Aktivitas kapal asing di perairan Natuna telah lama melampaui batas insiden operasional biasa dan menjelma menjadi praktik kelalaian sistematis terhadap kewajiban normatif inti dalam United Nations Convention on the Law of the Sea (UNCLOS) 1982, yaitu prinsip due diligence. Setiap lintasan kapal—baik militer maupun sipil—yang mengabaikan prosedur notifikasi dan prinsip kehati-hatian yang layak bukan sekadar pelanggaran administratif, melainkan erosi diam-diam terhadap martabat kedaulatan Indonesia sebagai negara pantai. Dalam perspektif etika perang dan konflik maritim, kelalaian ini merupakan pelanggaran yang lebih dalam sifatnya karena menyerang fondasi etis dari rezim hukum laut internasional itu sendiri, mengubahnya dari sistem berbasis aturan (rules-based order) menjadi arena yang ditentukan oleh logika kekuatan semata.
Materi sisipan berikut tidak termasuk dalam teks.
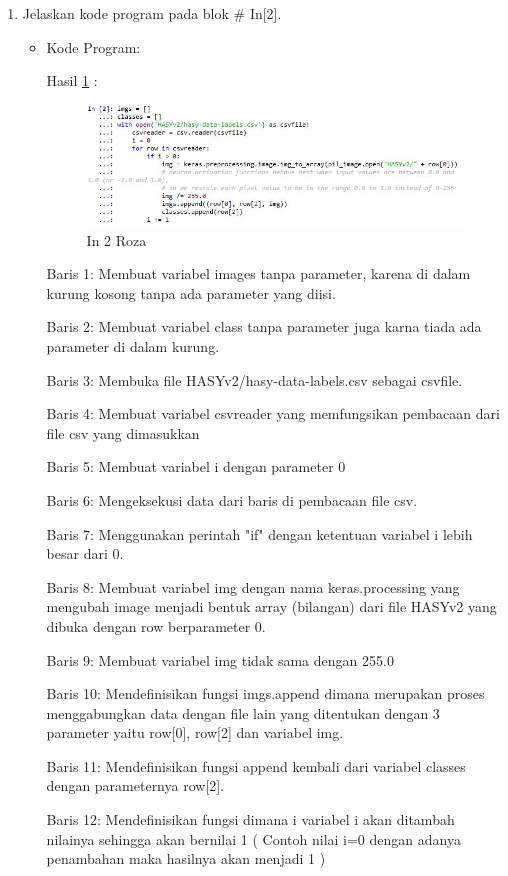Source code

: \begin{enumerate}
\item Jelaskan kode program pada blok \# In[2].
\begin{itemize}
\item Kode Program:

\par Hasil \ref{in2roza} :
\begin{figure}[!hbtp]
\centering
\includegraphics[scale=0.7]{figures/prak2roza.jpg}
\caption{In 2 Roza}
\label{in2roza}
\end{figure}
\par Baris 1: Membuat variabel images tanpa parameter, karena di dalam kurung kosong tanpa ada parameter yang diisi.
\par Baris 2: Membuat variabel class tanpa parameter juga karna tiada ada parameter di dalam kurung.
\par Baris 3: Membuka file HASYv2/hasy-data-labels.csv sebagai csvfile.
\par Baris 4: Membuat variabel csvreader yang memfungsikan pembacaan dari file csv yang dimasukkan
\par Baris 5: Membuat variabel i dengan parameter 0
\par Baris 6: Mengeksekusi data dari baris di pembacaan file csv.
\par Baris 7: Menggunakan perintah "if" dengan ketentuan variabel i lebih besar dari  0.
\par Baris 8: Membuat variabel img dengan nama keras.processing yang mengubah image menjadi bentuk array (bilangan) dari file HASYv2 yang dibuka dengan row berparameter 0.
\par Baris 9: Membuat variabel img tidak sama dengan 255.0
\par Baris 10: Mendefinisikan fungsi imgs.append dimana merupakan proses menggabungkan data dengan file lain  yang ditentukan dengan 3 parameter yaitu row[0], row[2] dan variabel img.
\par Baris 11: Mendefinisikan fungsi append kembali dari variabel classes dengan parameternya row[2].
\par Baris 12: Mendefinisikan fungsi dimana i variabel i akan ditambah nilainya sehingga akan bernilai 1 ( Contoh nilai i=0 dengan adanya penambahan maka hasilnya akan menjadi 1 )
\end{itemize}
\par



\end{enumerate}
Anatomi Pelanggaran Due Diligence: Dekonstruksi Norma di Laut China Selatan
Dalam konteks sengketa di Laut China Selatan, prinsip due diligence menurut UNCLOS memuat kewajiban konkret bagi negara bendera kapal untuk mencegah aktivitas yang merugikan kepentingan negara pantai. Pelanggaran terhadapnya di perairan Natuna mencakup dimensi yang lebih luas dari sekadar kehadiran fisik ilegal. Setiap negara yang mengabaikan kewajiban ini secara implisit menyatakan supremasi kepentingan geopolitiknya di atas norma hukum yang mengikat. Bentuk-bentuk konkret pelanggaran tersebut dapat didekonstruksi sebagai berikut:
- Kegagalan Notifikasi dan Konsultasi: Mengabaikan kewajiban memberitahukan aktivitas kapal survei atau penelitian ilmiah secara tepat waktu kepada otoritas Indonesia, sebagaimana diatur dalam kerangka UNCLOS.
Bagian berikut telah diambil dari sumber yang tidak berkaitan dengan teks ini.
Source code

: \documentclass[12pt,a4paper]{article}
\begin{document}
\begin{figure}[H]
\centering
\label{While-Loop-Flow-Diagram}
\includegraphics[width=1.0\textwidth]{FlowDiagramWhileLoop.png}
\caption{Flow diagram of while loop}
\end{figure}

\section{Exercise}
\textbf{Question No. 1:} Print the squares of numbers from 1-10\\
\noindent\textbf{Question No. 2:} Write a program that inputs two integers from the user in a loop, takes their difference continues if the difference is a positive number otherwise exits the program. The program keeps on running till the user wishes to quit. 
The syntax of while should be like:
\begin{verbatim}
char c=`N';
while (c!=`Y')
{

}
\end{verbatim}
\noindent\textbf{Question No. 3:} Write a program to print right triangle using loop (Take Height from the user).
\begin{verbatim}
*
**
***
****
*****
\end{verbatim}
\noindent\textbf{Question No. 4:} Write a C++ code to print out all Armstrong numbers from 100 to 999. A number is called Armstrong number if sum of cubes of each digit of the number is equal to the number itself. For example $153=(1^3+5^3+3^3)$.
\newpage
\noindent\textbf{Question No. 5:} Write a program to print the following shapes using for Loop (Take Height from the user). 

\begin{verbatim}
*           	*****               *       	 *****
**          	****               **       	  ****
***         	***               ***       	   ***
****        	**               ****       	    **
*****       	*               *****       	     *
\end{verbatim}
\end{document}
- Penyalahgunaan Status Sipil: Penggunaan kapal sipil sebagai 'proksi' untuk menyamarkan aktivitas yang bermuatan militer atau intelijen, sebuah taktik yang menggerogoti prinsip itikad baik (bona fide) dalam hubungan internasional.
- Pengabaian Standar Keselamatan: Ketidakpatuhan terhadap aturan keselamatan navigasi dan pencegahan polusi laut, yang tidak hanya membahayakan lingkungan maritim tetapi juga menunjukkan sikap acuh terhadap kewajiban perlindungan (duty of care).
Praktik-praktik ini menciptakan preseden berbahaya di kawasan, di mana norma hukum internasional digantikan oleh kalkulasi kekuatan, mengubah Laut China Selatan menjadi laboratorium bagi disfungsi hukum.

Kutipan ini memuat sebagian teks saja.